::: Data under study

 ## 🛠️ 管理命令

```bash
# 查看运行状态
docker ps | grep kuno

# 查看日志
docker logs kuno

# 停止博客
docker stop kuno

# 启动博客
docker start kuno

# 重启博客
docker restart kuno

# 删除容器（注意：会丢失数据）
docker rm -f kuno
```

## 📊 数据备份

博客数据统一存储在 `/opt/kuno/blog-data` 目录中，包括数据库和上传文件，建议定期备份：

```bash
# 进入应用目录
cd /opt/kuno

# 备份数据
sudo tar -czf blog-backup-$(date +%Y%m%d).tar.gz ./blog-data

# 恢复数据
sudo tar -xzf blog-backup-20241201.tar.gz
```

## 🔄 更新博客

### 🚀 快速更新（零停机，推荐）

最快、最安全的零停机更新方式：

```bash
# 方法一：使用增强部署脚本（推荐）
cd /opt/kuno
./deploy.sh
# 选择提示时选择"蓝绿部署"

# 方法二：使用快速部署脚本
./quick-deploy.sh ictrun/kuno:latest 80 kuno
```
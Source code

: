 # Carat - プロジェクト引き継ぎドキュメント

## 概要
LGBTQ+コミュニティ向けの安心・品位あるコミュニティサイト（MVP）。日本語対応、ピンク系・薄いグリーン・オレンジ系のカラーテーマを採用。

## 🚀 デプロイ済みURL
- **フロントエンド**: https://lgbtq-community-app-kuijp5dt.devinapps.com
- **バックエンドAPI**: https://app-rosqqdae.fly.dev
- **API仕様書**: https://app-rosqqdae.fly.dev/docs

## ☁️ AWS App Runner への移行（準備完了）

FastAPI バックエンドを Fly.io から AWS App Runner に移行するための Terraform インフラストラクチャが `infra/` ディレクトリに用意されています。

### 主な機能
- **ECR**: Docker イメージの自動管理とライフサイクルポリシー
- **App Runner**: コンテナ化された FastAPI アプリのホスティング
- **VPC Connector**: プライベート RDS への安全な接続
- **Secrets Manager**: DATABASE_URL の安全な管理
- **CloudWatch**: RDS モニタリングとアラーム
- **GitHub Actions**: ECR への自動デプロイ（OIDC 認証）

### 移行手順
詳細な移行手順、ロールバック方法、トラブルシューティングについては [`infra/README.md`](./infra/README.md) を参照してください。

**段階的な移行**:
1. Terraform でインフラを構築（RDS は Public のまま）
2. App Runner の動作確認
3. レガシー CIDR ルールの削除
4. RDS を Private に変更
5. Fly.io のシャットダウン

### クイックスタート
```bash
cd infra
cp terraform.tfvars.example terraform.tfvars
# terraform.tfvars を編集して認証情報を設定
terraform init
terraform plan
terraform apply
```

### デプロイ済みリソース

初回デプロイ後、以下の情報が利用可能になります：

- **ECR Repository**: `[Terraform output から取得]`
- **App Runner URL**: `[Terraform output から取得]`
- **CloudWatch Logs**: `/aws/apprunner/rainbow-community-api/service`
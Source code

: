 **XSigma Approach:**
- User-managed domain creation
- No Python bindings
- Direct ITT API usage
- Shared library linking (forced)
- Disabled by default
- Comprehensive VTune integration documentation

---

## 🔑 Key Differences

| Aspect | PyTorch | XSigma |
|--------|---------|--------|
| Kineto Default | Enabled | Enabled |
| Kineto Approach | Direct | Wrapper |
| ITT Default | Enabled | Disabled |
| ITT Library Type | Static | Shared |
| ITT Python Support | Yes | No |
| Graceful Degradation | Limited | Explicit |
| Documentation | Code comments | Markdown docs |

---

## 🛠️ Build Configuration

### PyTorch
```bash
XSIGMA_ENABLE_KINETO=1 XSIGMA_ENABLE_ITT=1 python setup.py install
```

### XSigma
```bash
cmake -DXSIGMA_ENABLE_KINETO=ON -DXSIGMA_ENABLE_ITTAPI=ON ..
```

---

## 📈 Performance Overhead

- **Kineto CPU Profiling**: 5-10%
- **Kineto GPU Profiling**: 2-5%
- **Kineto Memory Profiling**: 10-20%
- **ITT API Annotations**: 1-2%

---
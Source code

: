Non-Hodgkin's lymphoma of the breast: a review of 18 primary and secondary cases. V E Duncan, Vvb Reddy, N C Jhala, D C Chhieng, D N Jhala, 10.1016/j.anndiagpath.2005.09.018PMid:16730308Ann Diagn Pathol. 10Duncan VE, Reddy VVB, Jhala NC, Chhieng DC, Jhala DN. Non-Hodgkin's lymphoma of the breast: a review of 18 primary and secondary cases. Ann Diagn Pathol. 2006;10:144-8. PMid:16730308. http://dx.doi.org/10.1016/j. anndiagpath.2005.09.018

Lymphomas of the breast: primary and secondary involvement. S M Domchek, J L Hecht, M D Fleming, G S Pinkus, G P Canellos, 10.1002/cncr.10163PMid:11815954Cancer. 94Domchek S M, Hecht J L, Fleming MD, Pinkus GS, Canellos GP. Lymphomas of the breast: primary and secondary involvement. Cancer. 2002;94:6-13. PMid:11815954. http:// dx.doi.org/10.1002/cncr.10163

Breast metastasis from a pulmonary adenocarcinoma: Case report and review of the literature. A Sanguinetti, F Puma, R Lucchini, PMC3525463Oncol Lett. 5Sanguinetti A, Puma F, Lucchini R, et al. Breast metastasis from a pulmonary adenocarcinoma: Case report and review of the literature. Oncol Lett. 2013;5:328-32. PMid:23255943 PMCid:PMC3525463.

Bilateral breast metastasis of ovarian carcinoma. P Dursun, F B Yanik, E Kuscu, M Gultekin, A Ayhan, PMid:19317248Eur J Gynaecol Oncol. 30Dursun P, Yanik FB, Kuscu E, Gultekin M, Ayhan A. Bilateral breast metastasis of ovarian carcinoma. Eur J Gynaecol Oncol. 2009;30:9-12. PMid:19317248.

::::::

Exercise description: Line by line, reproduce the records above exactly.

Response:
 ## 🛠️ 管理命令

```bash
# 查看运行状态
docker ps | grep kuno

# 查看日志
docker logs kuno

# 停止博客
docker stop kuno

# 启动博客
docker start kuno

# 重启博客
docker restart kuno

# 删除容器（注意：会丢失数据）
docker rm -f kuno
```

## 📊 数据备份

博客数据统一存储在 `/opt/kuno/blog-data` 目录中，包括数据库和上传文件，建议定期备份：

```bash
# 进入应用目录
cd /opt/kuno

# 备份数据
sudo tar -czf blog-backup-$(date +%Y%m%d).tar.gz ./blog-data

# 恢复数据
sudo tar -xzf blog-backup-20241201.tar.gz
```

## 🔄 更新博客

### 🚀 快速更新（零停机，推荐）

最快、最安全的零停机更新方式：

```bash
# 方法一：使用增强部署脚本（推荐）
cd /opt/kuno
./deploy.sh
# 选择提示时选择"蓝绿部署"

# 方法二：使用快速部署脚本
./quick-deploy.sh ictrun/kuno:latest 80 kuno
```
Source code

: # Carat - プロジェクト引き継ぎドキュメント

## 概要
LGBTQ+コミュニティ向けの安心・品位あるコミュニティサイト（MVP）。日本語対応、ピンク系・薄いグリーン・オレンジ系のカラーテーマを採用。

## 🚀 デプロイ済みURL
- **フロントエンド**: https://lgbtq-community-app-kuijp5dt.devinapps.com
- **バックエンドAPI**: https://app-rosqqdae.fly.dev
- **API仕様書**: https://app-rosqqdae.fly.dev/docs

## ☁️ AWS App Runner への移行（準備完了）

FastAPI バックエンドを Fly.io から AWS App Runner に移行するための Terraform インフラストラクチャが `infra/` ディレクトリに用意されています。

### 主な機能
- **ECR**: Docker イメージの自動管理とライフサイクルポリシー
- **App Runner**: コンテナ化された FastAPI アプリのホスティング
- **VPC Connector**: プライベート RDS への安全な接続
- **Secrets Manager**: DATABASE_URL の安全な管理
- **CloudWatch**: RDS モニタリングとアラーム
- **GitHub Actions**: ECR への自動デプロイ（OIDC 認証）

### 移行手順
詳細な移行手順、ロールバック方法、トラブルシューティングについては [`infra/README.md`](./infra/README.md) を参照してください。

**段階的な移行**:
1. Terraform でインフラを構築（RDS は Public のまま）
2. App Runner の動作確認
3. レガシー CIDR ルールの削除
4. RDS を Private に変更
5. Fly.io のシャットダウン

### クイックスタート
```bash
cd infra
cp terraform.tfvars.example terraform.tfvars
# terraform.tfvars を編集して認証情報を設定
terraform init
terraform plan
terraform apply
```

### デプロイ済みリソース

初回デプロイ後、以下の情報が利用可能になります：

- **ECR Repository**: `[Terraform output から取得]`
- **App Runner URL**: `[Terraform output から取得]`
- **CloudWatch Logs**: `/aws/apprunner/rainbow-community-api/service`
Source code

: **XSigma Approach:**
- User-managed domain creation
- No Python bindings
- Direct ITT API usage
- Shared library linking (forced)
- Disabled by default
- Comprehensive VTune integration documentation

---

## 🔑 Key Differences

| Aspect | PyTorch | XSigma |
|--------|---------|--------|
| Kineto Default | Enabled | Enabled |
| Kineto Approach | Direct | Wrapper |
| ITT Default | Enabled | Disabled |
| ITT Library Type | Static | Shared |
| ITT Python Support | Yes | No |
| Graceful Degradation | Limited | Explicit |
| Documentation | Code comments | Markdown docs |

---

## 🛠️ Build Configuration

### PyTorch
```bash
XSIGMA_ENABLE_KINETO=1 XSIGMA_ENABLE_ITT=1 python setup.py install
```

### XSigma
```bash
cmake -DXSIGMA_ENABLE_KINETO=ON -DXSIGMA_ENABLE_ITTAPI=ON ..
```

---

## 📈 Performance Overhead

- **Kineto CPU Profiling**: 5-10%
- **Kineto GPU Profiling**: 2-5%
- **Kineto Memory Profiling**: 10-20%
- **ITT API Annotations**: 1-2%

---
Source code

:Non-Hodgkin's lymphoma of the breast: a review of 18 primary and secondary cases. V E Duncan, Vvb Reddy, N C Jhala, D C Chhieng, D N Jhala, 10.1016/j.anndiagpath.2005.09.018PMid:16730308Ann Diagn Pathol. 10Duncan VE, Reddy VVB, Jhala NC, Chhieng DC, Jhala DN. Non-Hodgkin's lymphoma of the breast: a review of 18 primary and secondary cases. Ann Diagn Pathol. 2006;10:144-8. PMid:16730308. http://dx.doi.org/10.1016/j. anndiagpath.2005.09.018

Lymphomas of the breast: primary and secondary involvement. S M Domchek, J L Hecht, M D Fleming, G S Pinkus, G P Canellos, 10.1002/cncr.10163PMid:11815954Cancer. 94Domchek S M, Hecht J L, Fleming MD, Pinkus GS, Canellos GP. Lymphomas of the breast: primary and secondary involvement. Cancer. 2002;94:6-13. PMid:11815954. http:// dx.doi.org/10.1002/cncr.10163

Breast metastasis from a pulmonary adenocarcinoma: Case report and review of the literature. A Sanguinetti, F Puma, R Lucchini, PMC3525463Oncol Lett. 5Sanguinetti A, Puma F, Lucchini R, et al. Breast metastasis from a pulmonary adenocarcinoma: Case report and review of the literature. Oncol Lett. 2013;5:328-32. PMid:23255943 PMCid:PMC3525463.

Bilateral breast metastasis of ovarian carcinoma. P Dursun, F B Yanik, E Kuscu, M Gultekin, A Ayhan, PMid:19317248Eur J Gynaecol Oncol. 30Dursun P, Yanik FB, Kuscu E, Gultekin M, Ayhan A. Bilateral breast metastasis of ovarian carcinoma. Eur J Gynaecol Oncol. 2009;30:9-12. PMid:19317248.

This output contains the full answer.